Isilon Insight IQ Refresh
Isilon/EMC manufactures network-attached data storage (NAS) systems. Its primary software offerings are OneFS, the 'operating system' for their clustered storage systems, and Insight IQ, a full-featured analytics and reporting system offering real-time system monitoring and historical reporting. Isilon hired me to help modernize, simplify and integrate these two software packages.
Isilon's hardware and software products are naturally targeted to a very technical user. As such, the software GUI for the operating system had originally been designed as merely a secondary alternative to the predominant command interface, and had never been updated from its 'Windows 3.1-like' approach. The language used was heavy and rife with insider jargon. Configuration pages were dense and poorly organized and explained. The information architecture and user flows were convoluted and tough to conceptualize. The software was extremely difficult to use, and it was getting in the way of Isilon marketing the product to a wider audience.
Additionally, Isilon had recently built a new system reporting tool and was selling the product as an add-on. This product was very powerful, but was also initially designed by developers and was difficult to understand and lacking in integration with OneFS, the operating system.
Isilon/EMC manufactures network-attached data storage (NAS) systems. Its primary software offerings are OneFS, the 'operating system' for their clustered storage systems, and Insight IQ, a full-featured analytics and reporting system offering real-time system monitoring and historical reporting. Isilon hired me to help modernize, simplify and integrate these two software packages. I served as the single staff UX Designer and worked closely with product owners, customers, subject matter experts and developers to research user needs and define requirements, to create information architecture and workflows, to do all interaction design and UI/visual design, and to validate design work.
I spent a great deal of time becoming educated in network operations, communication protocols, data storage, known use cases by industry, and more. I spent a great deal of time becoming familiar and knowledgeable with the existing products.
I would redesign InsightIQ as my first responsibility; but as my job would be to redesign both software products, I was looking for points of overlap between the two products so that I could plan for common terminology and interface language, common user flows, potential for common interaction patterns and use of componentized software elements. It was also the case that I would work hand-in-hand with a development team redesigning the command line interface, and it was a primary project goal to create and enable continuing maintenance of consistency between the GUI and the CLI.
I sat with engineers, product managers and customers to understand their perspectives on the products and how they worked well and how they did not. I watched users walk through their use of the products in their daily routine. I watched installations and upgrades and the addition of scaled-up hardware.
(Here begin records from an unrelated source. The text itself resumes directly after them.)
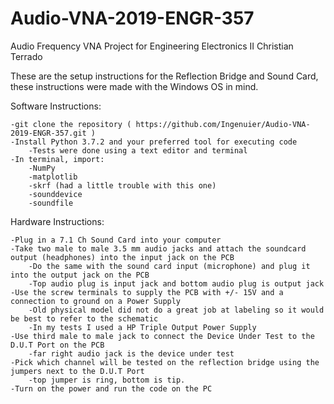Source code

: # Audio-VNA-2019-ENGR-357
Audio Frequency VNA Project for Engineering Electronics II
Christian Terrado

These are the setup instructions for the Reflection Bridge and Sound Card, these instructions were made with the Windows OS in mind.

Software Instructions:

    -git clone the repository ( https://github.com/Ingenuier/Audio-VNA-2019-ENGR-357.git )
    -Install Python 3.7.2 and your preferred tool for executing code 
        -Tests were done using a text editor and terminal
    -In terminal, import:
        -NumPy
        -matplotlib
        -skrf (had a little trouble with this one)
        -sounddevice
        -soundfile

Hardware Instructions:

    -Plug in a 7.1 Ch Sound Card into your computer
    -Take two male to male 3.5 mm audio jacks and attach the soundcard output (headphones) into the input jack on the PCB
        -Do the same with the sound card input (microphone) and plug it into the output jack on the PCB
        -Top audio plug is input jack and bottom audio plug is output jack 
    -Use the screw terminals to supply the PCB with +/- 15V and a connection to ground on a Power Supply
        -Old physical model did not do a great job at labeling so it would be best to refer to the schematic
        -In my tests I used a HP Triple Output Power Supply
    -Use third male to male jack to connect the Device Under Test to the D.U.T Port on the PCB
        -far right audio jack is the device under test
    -Pick which channel will be tested on the reflection bridge using the jumpers next to the D.U.T Port
        -top jumper is ring, bottom is tip. 
    -Turn on the power and run the code on the PC
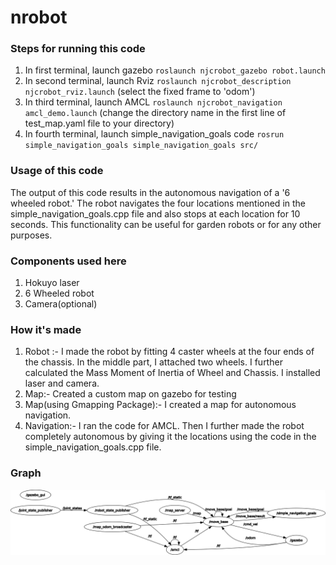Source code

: # nrobot
### Steps for running this code
1. In first terminal, launch gazebo `roslaunch njcrobot_gazebo robot.launch`
2. In second terminal, launch Rviz `roslaunch njcrobot_description njcrobot_rviz.launch` (select the fixed frame to 'odom')
3. In third terminal, launch AMCL `roslaunch njcrobot_navigation amcl_demo.launch` (change the directory name in the first line of test_map.yaml file to your directory)
4. In fourth terminal, launch simple_navigation_goals code `rosrun simple_navigation_goals simple_navigation_goals src/`
### Usage of this code
The output of this code results in the autonomous navigation of a '6 wheeled robot.' The robot navigates the four locations mentioned in the simple_navigation_goals.cpp file and also stops at each location for 10 seconds. This functionality can be useful for garden robots or for any other purposes.
### Components used here
1. Hokuyo laser
2. 6 Wheeled robot
3. Camera(optional)
### How it's made
1. Robot :- I made the robot by fitting 4 caster wheels at the four ends of the chassis. In the middle part, I attached two wheels. I further calculated the Mass Moment of Inertia of Wheel and Chassis. I installed laser and camera.
2. Map:- Created a custom map on gazebo for testing
3. Map(using Gmapping Package):- I created a map for autonomous navigation.
4. Navigation:- I ran the code for AMCL. Then I further made the robot completely autonomous by giving it the locations using the code in the simple_navigation_goals.cpp file.
 ### Graph
 ![](rosgraph.png)
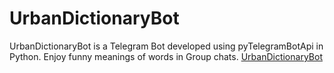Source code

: # UrbanDictionaryBot
UrbanDictionaryBot is a Telegram Bot developed using pyTelegramBotApi in Python. Enjoy funny meanings of words in Group chats.
[UrbanDictionaryBot](https://raw.githubusercontent.com/w3Abhishek/LocalHost/master/20210410_145811_0000.png)
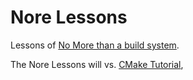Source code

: # Nore Lessons
Lessons of [No More than a build system](https://github.com/junjiemars/nore).

The Nore Lessons will vs. [CMake Tutorial](https://cmake.org/cmake-tutorial/),




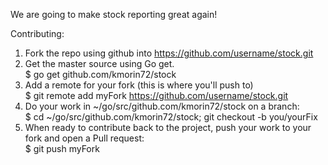 We are going to make stock reporting great again!

Contributing:

1) Fork the repo using github into https://github.com/username/stock.git
2) Get the master source using Go get.  
  $ go get github.com/kmorin72/stock
3) Add a remote for your fork (this is where you'll push to)  
  $ git remote add myFork https://github.com/username/stock.git
3) Do your work in ~/go/src/github.com/kmorin72/stock on a branch:  
  $ cd ~/go/src/github.com/kmorin72/stock; git checkout -b you/yourFix
4) When ready to contribute back to the project, push your work to your fork and open a Pull request:  
  $ git push myFork
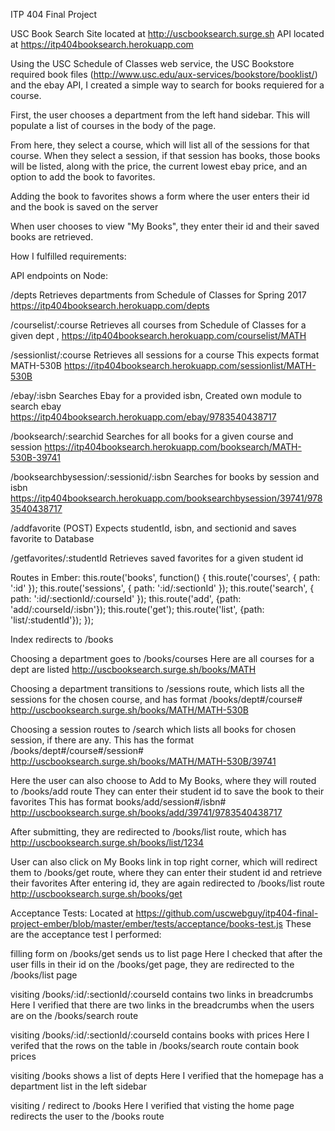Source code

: ITP 404 Final Project

USC Book Search
Site located at http://uscbooksearch.surge.sh
API located at https://itp404booksearch.herokuapp.com

Using the USC Schedule of Classes web service, the USC Bookstore required book files (http://www.usc.edu/aux-services/bookstore/booklist/) and the ebay API, I created a simple way to search for books requiered for a course.

First, the user chooses a department from the left hand sidebar. This will populate a list of courses in the body of the page. 

From here, they select a course, which will list all of the sessions for that course. When they select a session, if that session has books, those books will be listed, along with the price, the current lowest ebay price, and an option to add the book to favorites.

Adding the book to favorites shows a form where the user enters their id and the book is saved on the server

When user chooses to view "My Books", they enter their id and their saved books are retrieved.

How I fulfilled requirements:

API endpoints on Node:

/depts 
Retrieves departments from Schedule of Classes for Spring 2017
https://itp404booksearch.herokuapp.com/depts

/courselist/:course
Retrieves all courses from Schedule of Classes for a given dept , 
https://itp404booksearch.herokuapp.com/courselist/MATH

/sessionlist/:course
Retrieves all sessions for a course
This expects format MATH-530B
https://itp404booksearch.herokuapp.com/sessionlist/MATH-530B

/ebay/:isbn
Searches Ebay for a provided isbn, 
Created own module to search ebay
https://itp404booksearch.herokuapp.com/ebay/9783540438717

/booksearch/:searchid
Searches for all books for a given course and session 
https://itp404booksearch.herokuapp.com/booksearch/MATH-530B-39741

/booksearchbysession/:sessionid/:isbn
Searches for books by session and isbn
https://itp404booksearch.herokuapp.com/booksearchbysession/39741/9783540438717

/addfavorite (POST)
Expects studentId, isbn, and sectionid and saves favorite to Database

/getfavorites/:studentId
Retrieves saved favorites for a given student id

Routes in Ember:
  this.route('books', function() {
    this.route('courses', { path: ':id' });
    this.route('sessions',  { path: ':id/:sectionId' });
    this.route('search',  { path: ':id/:sectionId/:courseId' });
    this.route('add', {path: 'add/:courseId/:isbn'});
    this.route('get');
    this.route('list', {path: 'list/:studentId'});
  });


Index redirects to /books

Choosing a department goes to
/books/courses 
Here are all courses for a dept are listed
http://uscbooksearch.surge.sh/books/MATH

Choosing a department transitions to 
/sessions route, which lists all the sessions for the chosen course, and has format /books/dept#/course#
http://uscbooksearch.surge.sh/books/MATH/MATH-530B

Choosing a session routes to 
/search which lists all books for chosen session, if there are any. This has the format /books/dept#/course#/session#
http://uscbooksearch.surge.sh/books/MATH/MATH-530B/39741

Here the user can also choose to Add to My Books, where they will routed to /books/add route
They can enter their student id to save the book to their favorites
This has format books/add/session#/isbn#
http://uscbooksearch.surge.sh/books/add/39741/9783540438717


After submitting, they are redirected to /books/list route, which has 
http://uscbooksearch.surge.sh/books/list/1234

User can also click on My Books link in top right corner, which will redirect them to /books/get route, where they can enter their student id and retrieve their favorites
After entering id, they are again redirected to /books/list route
http://uscbooksearch.surge.sh/books/get

Acceptance Tests:
Located at https://github.com/uscwebguy/itp404-final-project-ember/blob/master/ember/tests/acceptance/books-test.js
These are the acceptance test I performed:

filling form on /books/get sends us to list page
Here I checked that after the user fills in their id on the /books/get page, they are redirected to the /books/list page

visiting /books/:id/:sectionId/:courseId  contains two links in breadcrumbs
Here I verified that there are two links in the breadcrumbs when the users are on the /books/search route

visiting /books/:id/:sectionId/:courseId contains books with prices
Here I verifed that the rows on the table in /books/search route contain book prices

 visiting /books shows a list of depts
 Here I verified that the homepage has a department list in the left sidebar

 visiting / redirect to /books
 Here I verified that visting the home page redirects the user to the /books route


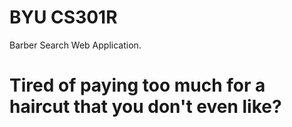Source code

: # BYU CS301R

Barber Search Web Application.

# Tired of paying too much for a haircut that you don't even like?
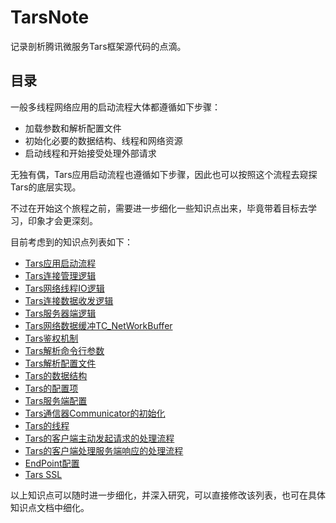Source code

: # TarsNote

记录剖析腾讯微服务Tars框架源代码的点滴。

## 目录

一般多线程网络应用的启动流程大体都遵循如下步骤：

- 加载参数和解析配置文件
- 初始化必要的数据结构、线程和网络资源
- 启动线程和开始接受处理外部请求

无独有偶，Tars应用启动流程也遵循如下步骤，因此也可以按照这个流程去窥探Tars的底层实现。

不过在开始这个旅程之前，需要进一步细化一些知识点出来，毕竟带着目标去学习，印象才会更深刻。

目前考虑到的知识点列表如下：

- [Tars应用启动流程](application_startup.md)
- [Tars连接管理逻辑](server_manage_connection.md)
- [Tars网络线程IO逻辑](server_netthread_io.md)
- [Tars连接数据收发逻辑](server_receive_send.md)
- [Tars服务器端逻辑](server_side_logic.md)
- [Tars网络数据缓冲TC_NetWorkBuffer](server_network_buffer.md)
- [Tars鉴权机制](auth.md)
- [Tars解析命令行参数](argument_parser.md)
- [Tars解析配置文件](configure_file_parser.md)
- [Tars的数据结构](struct_definition.md)
- [Tars的配置项](configure_option.md)
- [Tars服务端配置](server_side_configuration.md)
- [Tars通信器Communicator的初始化](communicator_initialize.md)
- [Tars的线程](threads.md)
- [Tars的客户端主动发起请求的处理流程](client_request_flow.md)
- [Tars的客户端处理服务端响应的处理流程](client_response_flow.md)
- [EndPoint配置](endpoint_configuration.md)
- [Tars SSL](tars_ssl.md)

以上知识点可以随时进一步细化，并深入研究，可以直接修改该列表，也可在具体知识点文档中细化。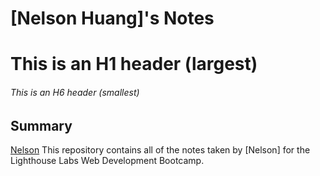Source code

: # [Nelson Huang]'s Notes
# This is an H1 header (largest)
###### This is an H6 header (smallest)
## Summary 
[Nelson](https://github.com/nelsonh3)
This repository contains all of the notes taken by [Nelson] for the Lighthouse Labs Web Development Bootcamp.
I conducted days-long whiteboarding sessions on workflows and language.
Eventually, I aggregated what I had heard and seen and represented these learnings in various visualizations of users and goals, scenarios, task flows, significant language change recommendations and more. These ideas were communicated to stakeholders and interested parties for discussion, negotiation and agreement.
After discussing inputs and negotiating goals, recommendations and scoping to a point of agreement, I designed workflows and interaction/behavior for InsightIQ working a sprint ahead of the development team within which I was embedded.
Wireframed designs were reviewed with stakeholders and iterated. Upon agreement, I did visual design/UI design for the application.
Usability testing for InsightIQ returned high results for usability, findability and perceived usefulness. Customer surveys taken after release showed high customer satisfaction. The software is still sold by Dell/EMC as an upgrade to its hardware/OS packages.